Mehmet Emin’in ifade vermek üzere karakola götürüldüğü sahnelerde de farklılıklar mevcut. Mehmet Emin’in ifade verirken Deniz’in ilk mesajı atan taraf olduğu detayını verdiğini duyuyoruz. Daha sonra orijinal dizide olmayan bir başka detay karşımıza çıkıyor. Mehmet Emin, kendisini eve alıp içki içmeyi teklif edenin Deniz olduğunu söylüyor polis memurlarına. Tam bu esnada kadın memurun karşı çıkışına şahitlik ediyor izleyiciler. Mehmet Emin’i sorgulayan memurlardan kadın olanı, bir kadının görüştüğü erkeği eve davet edip ona alkollü bir içecek ikram etmesinin hiçbir konuda ve hiçbir şekilde karşı tarafa bir hak oluşturmayacağını hatırlatıyor altını kalın çizgilerle çizerek.

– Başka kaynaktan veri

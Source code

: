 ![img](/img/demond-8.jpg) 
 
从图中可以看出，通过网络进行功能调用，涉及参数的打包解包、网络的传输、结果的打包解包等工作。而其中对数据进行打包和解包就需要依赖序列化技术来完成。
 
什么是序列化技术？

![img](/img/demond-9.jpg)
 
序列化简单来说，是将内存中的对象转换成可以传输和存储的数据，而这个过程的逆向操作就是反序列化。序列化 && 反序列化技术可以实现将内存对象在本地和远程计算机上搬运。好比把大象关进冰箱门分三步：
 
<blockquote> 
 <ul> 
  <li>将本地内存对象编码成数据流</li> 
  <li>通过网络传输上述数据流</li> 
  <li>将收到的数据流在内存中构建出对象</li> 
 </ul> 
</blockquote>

En nihayetinde orijinal hikâyeyi kadına yönelik şiddet vakalarının, kadın cinayetlerinin sıkça rastlandığı bir bağlama yani Türkiye’ye etkili bir şekilde uyarlayan ekibin bireysel bir durum olarak işlenen bir meseleyi toplumsal bir sorun şeklinde aktarması sezonun en başarılı işlerinden olan Yalancı’yı daha da öne çıkarıyor.

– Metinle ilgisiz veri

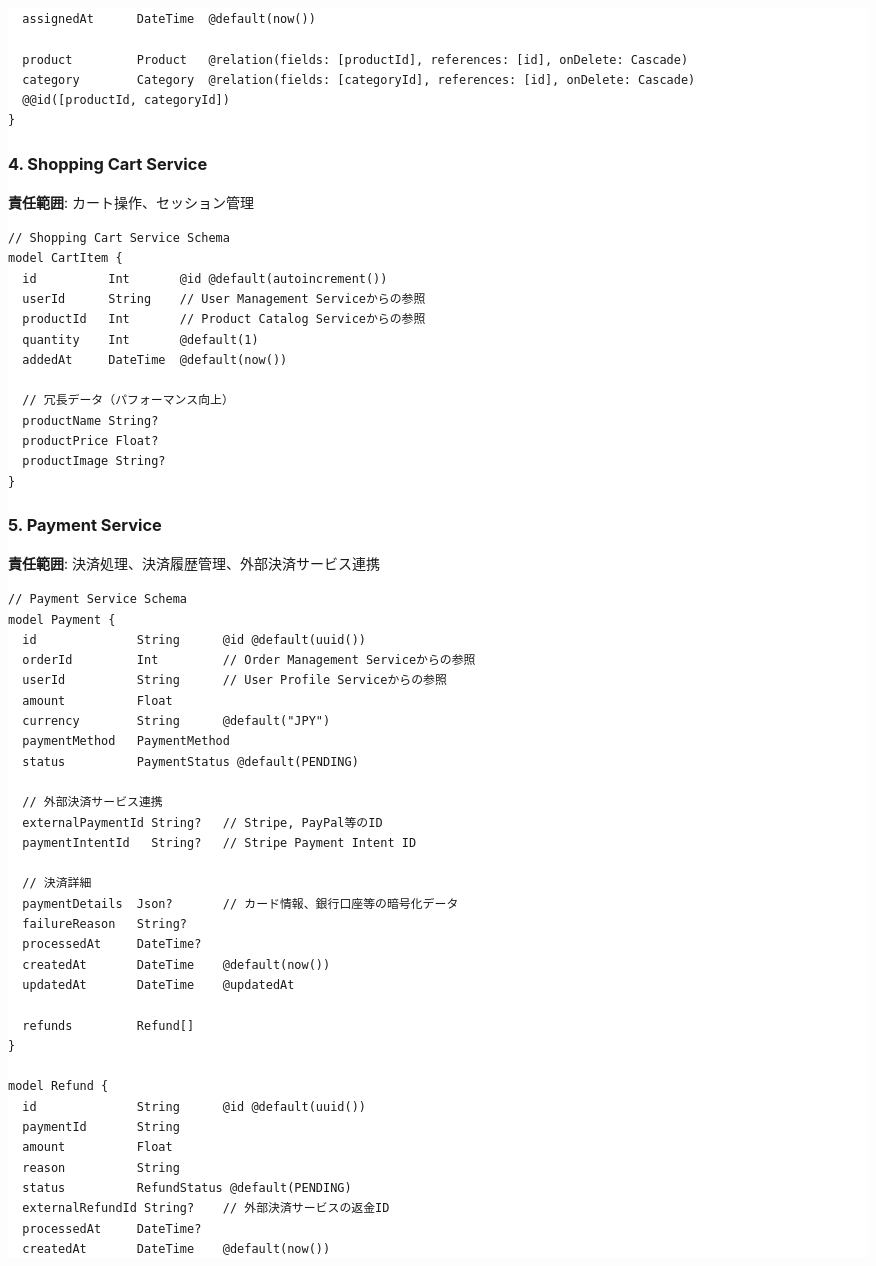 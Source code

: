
 ```prisma
  assignedAt      DateTime  @default(now())
  
  product         Product   @relation(fields: [productId], references: [id], onDelete: Cascade)
  category        Category  @relation(fields: [categoryId], references: [id], onDelete: Cascade)
  @@id([productId, categoryId])
}
```

### 4. Shopping Cart Service
**責任範囲**: カート操作、セッション管理

```prisma
// Shopping Cart Service Schema
model CartItem {
  id          Int       @id @default(autoincrement())
  userId      String    // User Management Serviceからの参照
  productId   Int       // Product Catalog Serviceからの参照
  quantity    Int       @default(1)
  addedAt     DateTime  @default(now())
  
  // 冗長データ（パフォーマンス向上）
  productName String?
  productPrice Float?
  productImage String?
}
```

### 5. Payment Service
**責任範囲**: 決済処理、決済履歴管理、外部決済サービス連携

```prisma
// Payment Service Schema
model Payment {
  id              String      @id @default(uuid())
  orderId         Int         // Order Management Serviceからの参照
  userId          String      // User Profile Serviceからの参照
  amount          Float
  currency        String      @default("JPY")
  paymentMethod   PaymentMethod
  status          PaymentStatus @default(PENDING)
  
  // 外部決済サービス連携
  externalPaymentId String?   // Stripe, PayPal等のID
  paymentIntentId   String?   // Stripe Payment Intent ID
  
  // 決済詳細
  paymentDetails  Json?       // カード情報、銀行口座等の暗号化データ
  failureReason   String?
  processedAt     DateTime?
  createdAt       DateTime    @default(now())
  updatedAt       DateTime    @updatedAt
  
  refunds         Refund[]
}

model Refund {
  id              String      @id @default(uuid())
  paymentId       String
  amount          Float
  reason          String
  status          RefundStatus @default(PENDING)
  externalRefundId String?    // 外部決済サービスの返金ID
  processedAt     DateTime?
  createdAt       DateTime    @default(now())
```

Bana kalırsa iki dizi arasındaki en büyük farklılık şu: Liar dizisinde tecavüze uğradığını düşünen Laura, yaşadığını düşündüğü deneyimi çok daha bireysel bir olay gibi aktarırken, Deniz yaşadığını düşündüğü olayı bireysel bir problem olarak görmenin ötesinde içinde bulunduğu toplumda pek çok kadının maruz kaldığı bir olay olarak aktarıyor. Liar’ın Türk versiyonunda kadına yönelik cinsel şiddet, saldırı türü olan tecavüz olgusu bireysel mağrudiyet oluşturan bir durum olmanın ötesinde toplumsal ve politik yönleriyle ele alınması gereken, Türkiye’deki hegemonik erkeklik anlayışıyla açıklanması, tartışılması ve sorgulanması gereken toplumsal bir sorun olarak sunuluyor izleyicilere. İşte bu, İngiliz dizisi Liar’ı Türk izleyicileri için Türk televizyonlarına uyarlayan ekibin alametifarikası. Yalancı’yı vasat bir anlayışla, üzerine düşünülmeden uyarlanan bir dizi olmaktan kurtaran da bu olsa gerek. Yalancı, Türk izleyicilerine karşılaşmaya pek alışık olmadıkları türden tartışmalar sunuyor. Yalancı’nın ilk bölümünün son sahnelerinde Deniz’in sarf ettiği sözler bu iddialarımı kanıtlar nitelikte. Deniz, tecavüz iddiası sonrasında ekipler tarafından incelenen görüntülerde Mehmet Emin’in yanında eğleniyor gibi göründüğü için kendisini sorgulayan erkek memur tarafından ima yoluyla eleştirilince ona şu şekilde karşı çıkıyor: “Ne? Gülüyorum. Evet. Yani gülüyorum o zaman sorun yok, ben hak etmişim ben. İstemişim adamı. Fingirdemişim. Kuyruk sallamışım. Hatta belki ben güldüğüm için adamı kışkırtmışım bir de. Olabilir mi?” Ve Deniz’in haykırışları: “NASIL İŞ BU BE! GÜLERSİN RIZASI VAR. SUSARSIN RIZASI VAR. İNSAN GİBİ ADAMI EVİNE DAVET EDERSİN, İSTEMESE NEDEN ADAMI EVİNE DAVET ETTİ DERLER… GÜLMÜŞÜM, BEN FİNGİRDEMİŞİM!”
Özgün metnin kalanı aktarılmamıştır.